What this task involves ▸ Copy the lines below, word for word, from the first through the line containing "DSLs, enhancing productivity.". Leave the pictures out.

[Collected data entries]

▼▼▼

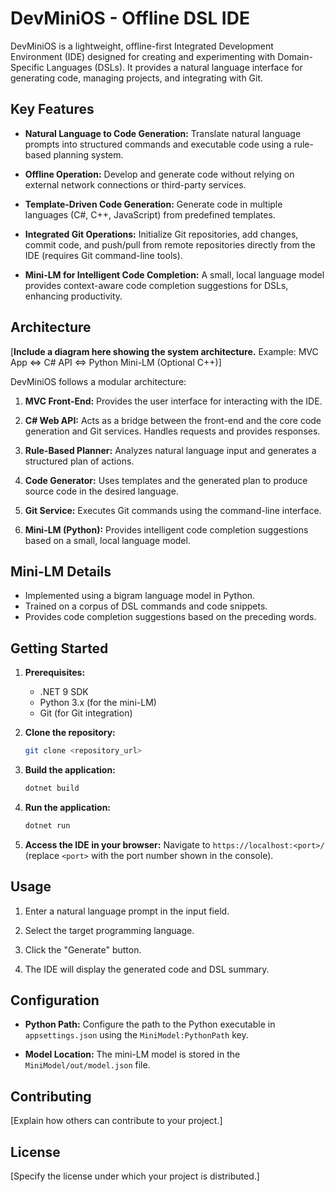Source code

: # DevMiniOS - Offline DSL IDE

DevMiniOS is a lightweight, offline-first Integrated Development Environment (IDE) designed for creating and experimenting with Domain-Specific Languages (DSLs). It provides a natural language interface for generating code, managing projects, and integrating with Git.

## Key Features

*   **Natural Language to Code Generation:**  Translate natural language prompts into structured commands and executable code using a rule-based planning system.

*   **Offline Operation:**  Develop and generate code without relying on external network connections or third-party services.

*   **Template-Driven Code Generation:**  Generate code in multiple languages (C#, C++, JavaScript) from predefined templates.

*   **Integrated Git Operations:**  Initialize Git repositories, add changes, commit code, and push/pull from remote repositories directly from the IDE (requires Git command-line tools).

*   **Mini-LM for Intelligent Code Completion:** A small, local language model provides context-aware code completion suggestions for DSLs, enhancing productivity.

## Architecture

[**Include a diagram here showing the system architecture.** Example:  MVC App <=> C# API <=> Python Mini-LM (Optional C++)]

DevMiniOS follows a modular architecture:

1.  **MVC Front-End:** Provides the user interface for interacting with the IDE.

2.  **C# Web API:** Acts as a bridge between the front-end and the core code generation and Git services.  Handles requests and provides responses.

3.  **Rule-Based Planner:** Analyzes natural language input and generates a structured plan of actions.

4.  **Code Generator:** Uses templates and the generated plan to produce source code in the desired language.

5.  **Git Service:** Executes Git commands using the command-line interface.

6.  **Mini-LM (Python):** Provides intelligent code completion suggestions based on a small, local language model.

## Mini-LM Details

*   Implemented using a bigram language model in Python.
*   Trained on a corpus of DSL commands and code snippets.
*   Provides code completion suggestions based on the preceding words.

## Getting Started

1.  **Prerequisites:**

    *   .NET 9 SDK
    *   Python 3.x (for the mini-LM)
    *   Git (for Git integration)

2.  **Clone the repository:**
    ```bash
    git clone <repository_url>
    ```

3.  **Build the application:**
    ```bash
    dotnet build
    ```

4.  **Run the application:**
    ```bash
    dotnet run
    ```

5.  **Access the IDE in your browser:**  Navigate to `https://localhost:<port>/` (replace `<port>` with the port number shown in the console).

## Usage

1.  Enter a natural language prompt in the input field.

2.  Select the target programming language.

3.  Click the "Generate" button.

4.  The IDE will display the generated code and DSL summary.

## Configuration

*   **Python Path:** Configure the path to the Python executable in `appsettings.json` using the `MiniModel:PythonPath` key.

*   **Model Location:** The mini-LM model is stored in the `MiniModel/out/model.json` file.

## Contributing

[Explain how others can contribute to your project.]

## License

[Specify the license under which your project is distributed.]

▲▲▲

The answer ▸
Source code

: # DevMiniOS - Offline DSL IDE

DevMiniOS is a lightweight, offline-first Integrated Development Environment (IDE) designed for creating and experimenting with Domain-Specific Languages (DSLs). It provides a natural language interface for generating code, managing projects, and integrating with Git.

## Key Features

*   **Natural Language to Code Generation:**  Translate natural language prompts into structured commands and executable code using a rule-based planning system.

*   **Offline Operation:**  Develop and generate code without relying on external network connections or third-party services.

*   **Template-Driven Code Generation:**  Generate code in multiple languages (C#, C++, JavaScript) from predefined templates.

*   **Integrated Git Operations:**  Initialize Git repositories, add changes, commit code, and push/pull from remote repositories directly from the IDE (requires Git command-line tools).

*   **Mini-LM for Intelligent Code Completion:** A small, local language model provides context-aware code completion suggestions for DSLs, enhancing productivity.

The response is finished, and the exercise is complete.